Intricate Mud Paintings on School Walls in India

Each year, in the remote village of Sujata in one of India’s poorest states Bihar, the Niranjana Public Welfare School organizes the Wa...


Each year, in the remote village of Sujata in one of India’s poorest states Bihar, the Niranjana Public Welfare School organizes the Wall Art festival. Artists from India and Japan spend three weeks in the village producing wall art using the walls of the school’s building as canvas. In the process, the artists interact with the children and conduct workshops for them. The initiative hopes to help resolve various issues confronting villages in India such as those regarding poverty, education and employment through cultural and artistic exchange.


It all started in 2006 when about fifty students from Tokyo Gakugei University donated money they made from working part-time jobs to an NGO in India to construct a new school building for the Niranjana Public Welfare School in Bihar, near Bodhgaya. The school was established in response to the poor education system in the region. Funded by random overseas donations, the school grew under the hard work of the teachers and volunteers, and by 2010, the school had enrolled around 400 students studying from nursery to class 7.

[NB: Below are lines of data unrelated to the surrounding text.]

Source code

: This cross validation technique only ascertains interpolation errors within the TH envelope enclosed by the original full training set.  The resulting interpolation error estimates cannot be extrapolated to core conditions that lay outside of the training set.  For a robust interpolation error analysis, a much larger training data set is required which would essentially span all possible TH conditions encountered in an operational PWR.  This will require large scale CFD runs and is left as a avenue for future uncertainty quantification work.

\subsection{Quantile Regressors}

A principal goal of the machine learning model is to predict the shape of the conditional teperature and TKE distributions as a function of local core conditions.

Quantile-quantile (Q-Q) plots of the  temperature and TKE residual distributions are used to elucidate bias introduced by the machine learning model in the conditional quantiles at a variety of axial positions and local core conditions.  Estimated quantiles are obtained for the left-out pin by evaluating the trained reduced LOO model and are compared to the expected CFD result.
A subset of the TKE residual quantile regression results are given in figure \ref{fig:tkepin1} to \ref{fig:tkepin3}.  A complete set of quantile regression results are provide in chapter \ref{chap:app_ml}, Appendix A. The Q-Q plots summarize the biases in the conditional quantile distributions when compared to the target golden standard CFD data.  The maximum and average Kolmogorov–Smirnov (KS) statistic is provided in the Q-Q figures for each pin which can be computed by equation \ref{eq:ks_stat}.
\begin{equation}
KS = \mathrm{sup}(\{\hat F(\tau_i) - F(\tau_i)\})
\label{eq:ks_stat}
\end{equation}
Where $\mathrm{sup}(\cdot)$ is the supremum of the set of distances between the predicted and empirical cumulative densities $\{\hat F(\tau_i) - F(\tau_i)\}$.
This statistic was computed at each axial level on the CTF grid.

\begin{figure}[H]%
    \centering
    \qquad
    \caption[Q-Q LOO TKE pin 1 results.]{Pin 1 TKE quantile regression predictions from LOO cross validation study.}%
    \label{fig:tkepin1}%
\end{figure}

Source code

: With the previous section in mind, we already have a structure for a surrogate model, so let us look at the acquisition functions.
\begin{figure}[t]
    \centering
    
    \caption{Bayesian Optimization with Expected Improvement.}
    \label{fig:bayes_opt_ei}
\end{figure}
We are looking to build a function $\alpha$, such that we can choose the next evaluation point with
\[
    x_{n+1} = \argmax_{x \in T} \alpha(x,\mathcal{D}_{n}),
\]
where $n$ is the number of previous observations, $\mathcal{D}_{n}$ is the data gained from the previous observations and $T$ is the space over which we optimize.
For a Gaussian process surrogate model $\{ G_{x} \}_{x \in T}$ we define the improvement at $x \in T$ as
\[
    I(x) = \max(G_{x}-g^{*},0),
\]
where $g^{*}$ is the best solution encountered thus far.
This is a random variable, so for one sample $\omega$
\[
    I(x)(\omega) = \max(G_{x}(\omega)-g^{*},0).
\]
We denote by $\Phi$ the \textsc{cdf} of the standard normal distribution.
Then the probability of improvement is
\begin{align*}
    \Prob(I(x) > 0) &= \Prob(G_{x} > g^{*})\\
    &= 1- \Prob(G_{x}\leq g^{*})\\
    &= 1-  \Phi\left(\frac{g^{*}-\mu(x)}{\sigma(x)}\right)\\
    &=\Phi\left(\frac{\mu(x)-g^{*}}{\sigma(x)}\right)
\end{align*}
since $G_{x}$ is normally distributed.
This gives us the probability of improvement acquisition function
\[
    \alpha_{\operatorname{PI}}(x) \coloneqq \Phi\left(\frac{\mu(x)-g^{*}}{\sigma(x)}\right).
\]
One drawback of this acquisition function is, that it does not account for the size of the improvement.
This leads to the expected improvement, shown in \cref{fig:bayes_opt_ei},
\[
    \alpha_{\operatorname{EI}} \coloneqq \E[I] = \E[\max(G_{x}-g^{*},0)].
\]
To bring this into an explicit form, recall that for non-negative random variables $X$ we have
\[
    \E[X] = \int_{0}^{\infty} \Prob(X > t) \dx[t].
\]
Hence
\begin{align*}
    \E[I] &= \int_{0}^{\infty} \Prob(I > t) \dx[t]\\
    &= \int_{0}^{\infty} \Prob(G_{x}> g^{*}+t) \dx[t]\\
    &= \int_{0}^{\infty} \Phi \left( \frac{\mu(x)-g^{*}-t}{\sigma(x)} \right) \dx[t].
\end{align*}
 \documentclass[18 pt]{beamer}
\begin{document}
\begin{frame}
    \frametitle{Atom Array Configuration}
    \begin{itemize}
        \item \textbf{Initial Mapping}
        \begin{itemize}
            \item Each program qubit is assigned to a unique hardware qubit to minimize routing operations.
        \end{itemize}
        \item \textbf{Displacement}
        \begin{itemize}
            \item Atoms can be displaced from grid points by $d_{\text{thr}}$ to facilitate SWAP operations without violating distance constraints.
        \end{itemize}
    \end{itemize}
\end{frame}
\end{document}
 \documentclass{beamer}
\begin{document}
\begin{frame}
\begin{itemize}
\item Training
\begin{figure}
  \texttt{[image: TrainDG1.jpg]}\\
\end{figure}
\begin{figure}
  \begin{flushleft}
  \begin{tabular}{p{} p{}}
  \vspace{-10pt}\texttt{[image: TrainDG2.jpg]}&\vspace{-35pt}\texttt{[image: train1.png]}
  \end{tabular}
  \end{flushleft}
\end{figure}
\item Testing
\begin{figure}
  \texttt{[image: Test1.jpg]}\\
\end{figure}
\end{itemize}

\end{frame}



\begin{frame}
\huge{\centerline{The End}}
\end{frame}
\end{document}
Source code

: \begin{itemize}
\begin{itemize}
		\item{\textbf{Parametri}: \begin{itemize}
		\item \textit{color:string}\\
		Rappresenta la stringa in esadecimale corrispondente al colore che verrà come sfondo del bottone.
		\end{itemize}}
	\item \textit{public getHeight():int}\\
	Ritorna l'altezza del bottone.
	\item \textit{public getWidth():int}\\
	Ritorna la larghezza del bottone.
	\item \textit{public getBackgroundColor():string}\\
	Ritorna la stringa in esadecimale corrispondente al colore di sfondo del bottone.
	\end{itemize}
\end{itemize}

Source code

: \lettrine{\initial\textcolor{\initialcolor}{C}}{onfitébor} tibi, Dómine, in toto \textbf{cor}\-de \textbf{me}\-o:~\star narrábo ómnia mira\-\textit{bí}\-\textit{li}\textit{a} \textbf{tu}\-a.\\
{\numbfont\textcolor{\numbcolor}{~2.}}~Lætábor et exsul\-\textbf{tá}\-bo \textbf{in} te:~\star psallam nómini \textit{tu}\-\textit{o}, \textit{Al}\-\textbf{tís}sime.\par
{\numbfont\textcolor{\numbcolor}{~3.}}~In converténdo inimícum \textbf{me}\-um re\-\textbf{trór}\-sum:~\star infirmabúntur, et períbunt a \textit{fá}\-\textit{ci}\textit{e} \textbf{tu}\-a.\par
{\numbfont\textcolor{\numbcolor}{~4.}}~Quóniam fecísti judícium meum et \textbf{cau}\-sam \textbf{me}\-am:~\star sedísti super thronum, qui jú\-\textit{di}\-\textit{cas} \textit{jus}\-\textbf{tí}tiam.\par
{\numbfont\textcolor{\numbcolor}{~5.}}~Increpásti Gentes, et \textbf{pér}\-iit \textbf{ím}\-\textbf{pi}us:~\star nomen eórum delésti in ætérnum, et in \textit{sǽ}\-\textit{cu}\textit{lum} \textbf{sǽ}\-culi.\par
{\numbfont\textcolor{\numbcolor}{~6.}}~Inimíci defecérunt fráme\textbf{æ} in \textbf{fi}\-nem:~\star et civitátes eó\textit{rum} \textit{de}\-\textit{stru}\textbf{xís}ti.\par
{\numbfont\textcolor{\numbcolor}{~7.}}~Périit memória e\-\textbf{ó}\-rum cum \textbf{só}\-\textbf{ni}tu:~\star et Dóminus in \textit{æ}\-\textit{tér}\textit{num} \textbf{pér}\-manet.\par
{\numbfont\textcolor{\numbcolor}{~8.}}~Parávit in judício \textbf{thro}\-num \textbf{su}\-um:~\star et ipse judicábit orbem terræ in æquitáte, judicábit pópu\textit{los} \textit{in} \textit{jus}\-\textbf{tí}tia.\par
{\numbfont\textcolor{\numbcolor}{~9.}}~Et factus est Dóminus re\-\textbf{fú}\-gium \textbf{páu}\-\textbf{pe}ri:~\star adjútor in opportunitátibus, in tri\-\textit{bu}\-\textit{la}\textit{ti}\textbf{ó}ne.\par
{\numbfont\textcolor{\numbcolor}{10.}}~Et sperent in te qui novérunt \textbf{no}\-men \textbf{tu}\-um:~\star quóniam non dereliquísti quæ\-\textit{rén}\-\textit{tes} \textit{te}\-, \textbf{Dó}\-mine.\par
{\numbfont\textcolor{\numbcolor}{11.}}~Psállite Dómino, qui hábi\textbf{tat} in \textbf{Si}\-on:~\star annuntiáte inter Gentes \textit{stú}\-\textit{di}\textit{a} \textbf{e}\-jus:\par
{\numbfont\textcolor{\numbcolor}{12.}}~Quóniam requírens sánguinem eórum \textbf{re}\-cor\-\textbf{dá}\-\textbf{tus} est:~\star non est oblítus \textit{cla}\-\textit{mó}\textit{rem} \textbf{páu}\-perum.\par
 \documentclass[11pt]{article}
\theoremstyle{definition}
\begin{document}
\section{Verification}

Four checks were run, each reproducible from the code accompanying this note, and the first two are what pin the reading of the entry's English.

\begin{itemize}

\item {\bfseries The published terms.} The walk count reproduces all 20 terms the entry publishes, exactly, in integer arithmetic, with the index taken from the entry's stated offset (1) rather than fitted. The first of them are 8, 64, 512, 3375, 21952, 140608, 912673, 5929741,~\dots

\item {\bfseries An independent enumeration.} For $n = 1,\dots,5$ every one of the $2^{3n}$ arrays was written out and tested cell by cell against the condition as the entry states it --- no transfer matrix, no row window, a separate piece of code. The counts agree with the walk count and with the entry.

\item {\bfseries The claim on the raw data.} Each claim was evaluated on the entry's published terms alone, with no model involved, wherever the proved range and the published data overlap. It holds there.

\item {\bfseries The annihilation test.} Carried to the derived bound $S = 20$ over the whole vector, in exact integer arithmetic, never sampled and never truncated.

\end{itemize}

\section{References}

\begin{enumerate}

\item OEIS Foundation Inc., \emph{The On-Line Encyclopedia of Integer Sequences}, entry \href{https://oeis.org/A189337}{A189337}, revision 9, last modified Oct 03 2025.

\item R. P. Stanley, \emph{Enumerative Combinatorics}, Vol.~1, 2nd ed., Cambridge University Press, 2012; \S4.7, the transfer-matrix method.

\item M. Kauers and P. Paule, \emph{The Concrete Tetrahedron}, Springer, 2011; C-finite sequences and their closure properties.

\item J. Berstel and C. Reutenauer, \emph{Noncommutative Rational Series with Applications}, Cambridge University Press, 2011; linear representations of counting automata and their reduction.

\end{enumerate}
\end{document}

Realizing how important it was to provide ongoing support, the school administration came up with the idea of holding an art festival that would help convey the problems faced by villagers and children in Bihar, aside from popularizing art among the students. It was suggested to use the white walls of the school as a canvas.


One of the artists who participated in the festival three years in row was Yusuke Asai. Inspired by traditional Indian wall paintings, Asai filled the entire walls and ceiling of a classroom with paintings made using mud. Working with children, he collected soils from various sites in the village and mixed them with water to make pigments. Asai also encouraged the children to make hand-print on the wall as a sign of their wish for future.


After the festival was over, Asai enlisted the children once again, this time to help wash away the mud paintings, returning the material to the soil. Through this experience, Asai was teaching the children the meaning of life as a cycle in today's context, by painfully wiping away his own work.